All together, the VTrckS development process has been relatively smooth because these relationships were developed early. However, one thing Vargas-Rosales said she would have done differently would have been to bring blueprinting the project into the actual contracting and development of the project. As it was, SAP had to follow a blueprint that was developed by another contractor.

“SAP did not walk through that blueprinting with us; they were just the recipients of the documents,” Vargas-Rosales said. “And because it was a firm fixed-price contract, they had to deliver in a very short period of time. So, if I had anything I could do over, I’d definitely not disconnect the blueprinting from the actual design. I’d have a continuous process.”

The fact that SAP nevertheless managed to get its hands around all of this and still deliver on time speaks highly of its own commitment to the project, she said. High-level executives made themselves available daily and even hourly, if needed, and Vargas-Rosales had a standing weekly meeting with them to go over outstanding issues.

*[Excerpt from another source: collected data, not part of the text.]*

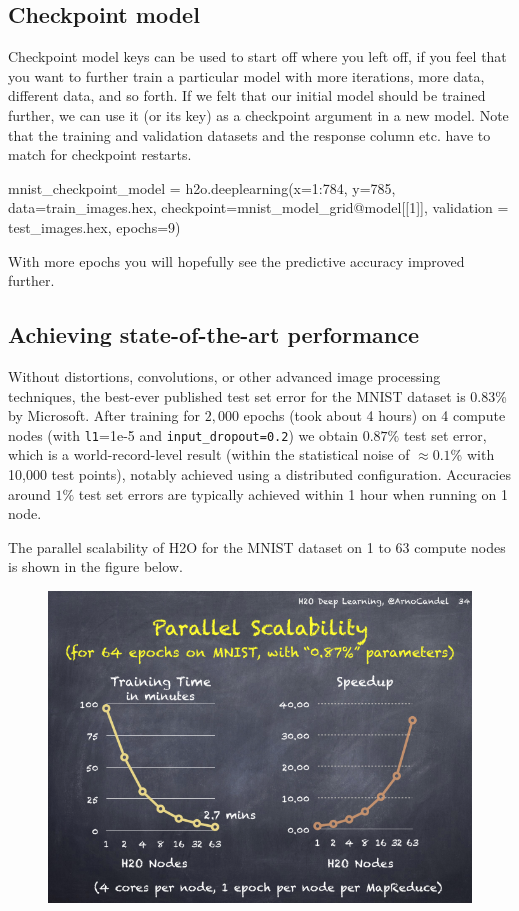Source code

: \documentclass[12pt]{article}
\begin{document}
\subsection{Checkpoint model}

Checkpoint model keys can be used to start off where you left off, if you feel that you want to further train a particular model with more iterations, more data, different data, and so forth. If we felt that our initial model should be trained further, we can use it (or its key) as a checkpoint argument in a new model. Note that the training and validation datasets and the response column etc. have to match for checkpoint restarts.

\begin{spverbatim}
mnist_checkpoint_model = h2o.deeplearning(x=1:784, y=785, data=train_images.hex, checkpoint=mnist_model_grid@model[[1]], validation = test_images.hex, epochs=9)
\end{spverbatim}
\bigskip
\noindent
With more epochs you will hopefully see the predictive accuracy improved further. 

\subsection{Achieving state-of-the-art performance}

Without distortions, convolutions, or other advanced image processing techniques, the best-ever published test set error for the MNIST dataset is $0.83$\% by Microsoft. After training for $2,000$ epochs (took about 4 hours) on 4 compute nodes (with \texttt{l1}=1e-5 and \texttt{input\_dropout=0.2}) we obtain $0.87\%$ test set error, which is a world-record-level result (within the statistical noise of $\approx 0.1$\% with 10,000 test points), notably achieved using a distributed configuration. Accuracies around $1\%$ test set errors are typically achieved within 1 hour when running on 1 node.

The parallel scalability of H2O for the MNIST dataset on 1 to 63 compute nodes is shown in the figure below.
\begin{figure}[h]
\centering
\includegraphics[scale=0.5]{scalability.png}
\end{figure}
\end{document}
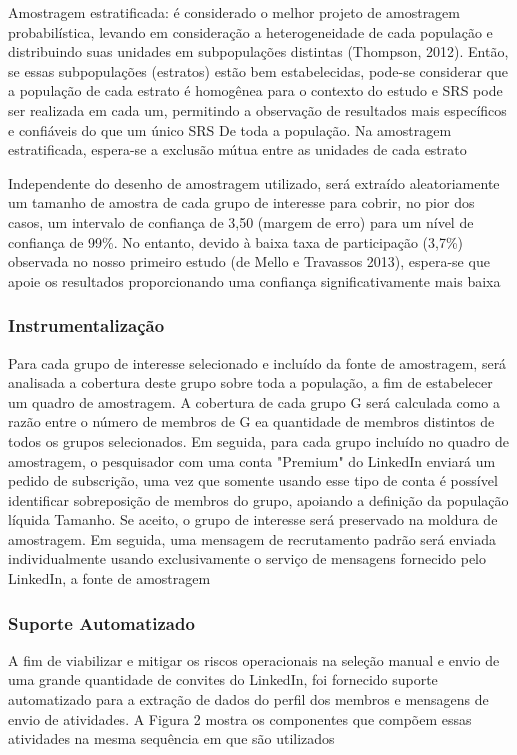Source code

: Amostragem estratificada: é considerado o melhor projeto de amostragem
probabilística, levando em consideração a heterogeneidade de cada população e
distribuindo suas unidades em subpopulações distintas (Thompson, 2012). Então,
se essas subpopulações (estratos) estão bem estabelecidas, pode-se considerar
que a população de cada estrato é homogênea para o contexto do estudo e SRS pode
ser realizada em cada um, permitindo a observação de resultados mais específicos
e confiáveis do que um único SRS De toda a população. Na amostragem
estratificada, espera-se a exclusão mútua entre as unidades de cada estrato

Independente do desenho de amostragem utilizado, será extraído aleatoriamente um
tamanho de amostra de cada grupo de interesse para cobrir, no pior dos casos, um
intervalo de confiança de 3,50 (margem de erro) para um nível de confiança de
99\%. No entanto, devido à baixa taxa de participação (3,7\%) observada no nosso
primeiro estudo (de Mello e Travassos 2013), espera-se que apoie os resultados
proporcionando uma confiança significativamente mais baixa

\subsubsection{Instrumentalização}

Para cada grupo de interesse selecionado e incluído da fonte de amostragem, será
analisada a cobertura deste grupo sobre toda a população, a fim de estabelecer
um quadro de amostragem. A cobertura de cada grupo G será calculada como a razão
entre o número de membros de G ea quantidade de membros distintos de todos os
grupos selecionados. Em seguida, para cada grupo incluído no quadro de
amostragem, o pesquisador com uma conta "Premium" do LinkedIn enviará um pedido
de subscrição, uma vez que somente usando esse tipo de conta é possível
identificar sobreposição de membros do grupo, apoiando a definição da população
líquida Tamanho. Se aceito, o grupo de interesse será preservado na moldura de
amostragem. Em seguida, uma mensagem de recrutamento padrão será enviada
individualmente usando exclusivamente o serviço de mensagens fornecido pelo
LinkedIn, a fonte de amostragem

\subsubsection{Suporte Automatizado}

A fim de viabilizar e mitigar os riscos operacionais na seleção manual e envio
de uma grande quantidade de convites do LinkedIn, foi fornecido suporte
automatizado para a extração de dados do perfil dos membros e mensagens de envio
de atividades. A Figura 2 mostra os componentes que compõem essas atividades na
mesma sequência em que são utilizados

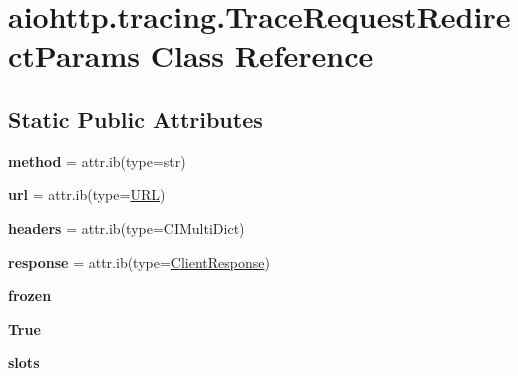 \hypertarget{classaiohttp_1_1tracing_1_1_trace_request_redirect_params}{}\section{aiohttp.\+tracing.\+Trace\+Request\+Redirect\+Params Class Reference}
\label{classaiohttp_1_1tracing_1_1_trace_request_redirect_params}
\subsection*{Static Public Attributes}
\begin{DoxyCompactItemize}
\item 
\mbox{\label{classaiohttp_1_1tracing_1_1_trace_request_redirect_params_aaef721d1d9c989d542e8fb9f2186327a}} 
{\bfseries method} = attr.\+ib(type=str)
\item 
\mbox{\label{classaiohttp_1_1tracing_1_1_trace_request_redirect_params_a11e24049f0fde48f9ebce349931ed626}} 
{\bfseries url} = attr.\+ib(type=\hyperlink{classyarl_1_1_u_r_l}{U\+RL})
\item 
\mbox{\label{classaiohttp_1_1tracing_1_1_trace_request_redirect_params_a49874267670b39eb566df3c72a78ed65}} 
{\bfseries headers} = attr.\+ib(type=C\+I\+Multi\+Dict)
\item 
\mbox{\label{classaiohttp_1_1tracing_1_1_trace_request_redirect_params_a8c180dbd1fd2c9480ad6c86c83552e39}} 
{\bfseries response} = attr.\+ib(type=\hyperlink{classaiohttp_1_1client__reqrep_1_1_client_response}{Client\+Response})
\item 
\mbox{\label{classaiohttp_1_1tracing_1_1_trace_request_redirect_params_a283be559cd945b4d6b5b4989fc6aa2ab}} 
{\bfseries frozen}
\item 
\mbox{\label{classaiohttp_1_1tracing_1_1_trace_request_redirect_params_a9327560ae6f683ec29f69c5fdca7f911}} 
{\bfseries True}
\item 
\mbox{\label{classaiohttp_1_1tracing_1_1_trace_request_redirect_params_a07b7aa120b4aa14a946c88e9bc8e3914}} 
{\bfseries slots}
\end{DoxyCompactItemize}


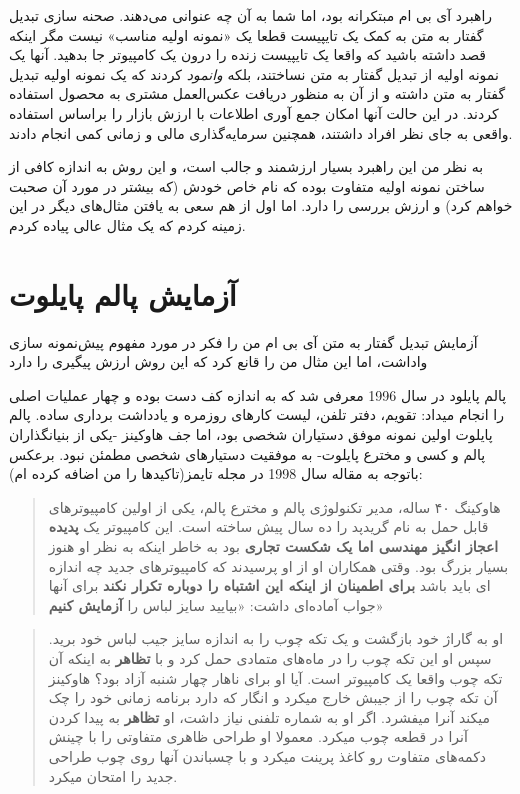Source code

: راهبرد آی بی ام مبتکرانه بود، اما شما به آن چه عنوانی می‌دهند. صحنه سازی
تبدیل گفتار به متن به کمک یک تایپیست قطعا یک «نمونه اولیه مناسب» نیست
مگر اینکه قصد داشته باشید که واقعا یک تایپیست زنده را درون یک کامپیوتر
جا بدهید. آنها یک نمونه اولیه از تبدیل گفتار به متن نساختند، بلکه
\emph{وانمود} کردند که یک نمونه اولیه تبدیل گفتار به متن داشته و از آن
به منظور دریافت عکس‌العمل مشتری به محصول استفاده کردند. در این حالت آنها
امکان جمع آوری اطلاعات با ارزش بازار را براساس استفاده واقعی به جای نظر
افراد داشتند، همچنین سرمایه‌گذاری مالی و زمانی کمی انجام دادند.

به نظر من این راهبرد بسیار ارزشمند و جالب است، و این روش به اندازه کافی
از ساختن نمونه اولیه متفاوت بوده که نام خاص خودش (که بیشتر در مورد آن
صحبت خواهم کرد) و ارزش بررسی را دارد. اما اول از هم سعی به یافتن
مثال‌های دیگر در این زمینه کردم که یک مثال عالی پیاده کردم.

\section{آزمایش پالم
پایلوت}\label{ux622ux632ux645ux627ux6ccux634-ux67eux627ux644ux645-ux67eux627ux6ccux644ux648ux62a}

آزمایش تبدیل گفتار به متن آی بی ام من را فکر در مورد مفهوم پیش‌نمونه
سازی واداشت، اما این مثال من را قانع کرد که این روش ارزش پیگیری را دارد

پالم پایلود در سال 1996 معرفی شد که به اندازه کف دست بوده و چهار عملیات
اصلی را انجام میداد: تقویم، دفتر تلفن، لیست کارهای روزمره و یادداشت
برداری ساده. پالم پایلوت اولین نمونه موفق دستیاران شخصی بود، اما جف
هاوکینز -یکی از بنیانگذاران پالم و کسی و مخترع پایلوت- به موفقیت
دستیارهای شخصی مطمئن نبود. برعکس باتوجه به مقاله سال 1998 در مجله
تایمز(تاکیدها را من اضافه کرده ام):

\begin{quote}
هاوکینگ ۴۰ ساله، مدیر تکنولوژی پالم و مخترع پالم، یکی از اولین
کامپیوترهای قابل حمل به نام گریدپد را ده سال پیش ساخته است. این کامپیوتر
یک \textbf{پدیده اعجاز انگیز مهندسی اما یک شکست تجاری} بود به خاطر اینکه
به نظر او هنوز بسیار بزرگ بود. وقتی همکاران او از او پرسیدند که
کامپیوترهای جدید چه اندازه ای باید باشد \textbf{برای اطمینان از اینکه
این اشتباه را دوباره تکرار نکند} برای آنها جواب آماده‌ای داشت: «بیایید
سایز لباس را \textbf{آزمایش کنیم}»
\end{quote}

\begin{quote}
او به گاراژ خود بازگشت و یک تکه چوب را به اندازه سایز جیب لباس خود برید.
سپس او این تکه چوب را در ماه‌های متمادی حمل کرد و با \textbf{تظاهر} به
اینکه آن تکه چوب واقعا یک کامپیوتر است. آیا او برای ناهار چهار شنبه آزاد
بود؟ هاوکینز آن تکه چوب را از جیبش خارج میکرد و انگار که دارد برنامه
زمانی خود را چک میکند آنرا میفشرد. اگر او به شماره تلفنی نیاز داشت، او
\textbf{تظاهر} به پیدا کردن آنرا در قطعه چوب میکرد. معمولا او طراحی
ظاهری متفاوتی را با چینش دکمه‌های متفاوت رو کاغذ پرینت میکرد و با
چسباندن آنها روی چوب طراحی جدید را امتحان میکرد.
\end{quote}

However, despite all of the efforts at team building, both Vargas-Rosales and Khan understood that they have been fortunate in the people they inherited at CDC. The team had been involved with vaccine and immunization projects for some time, knew the value of what it was doing with VTrckS, and was committed from the start to do whatever was needed — and even go beyond that.

“I knew from the get-go, because I came from immunization programs myself, about the critical need" for VTrckS, Vargas-Rosales said. “What became clearer to me, as the leader, was the role it will have in truly transforming the way that we manage vaccines at the CDC.”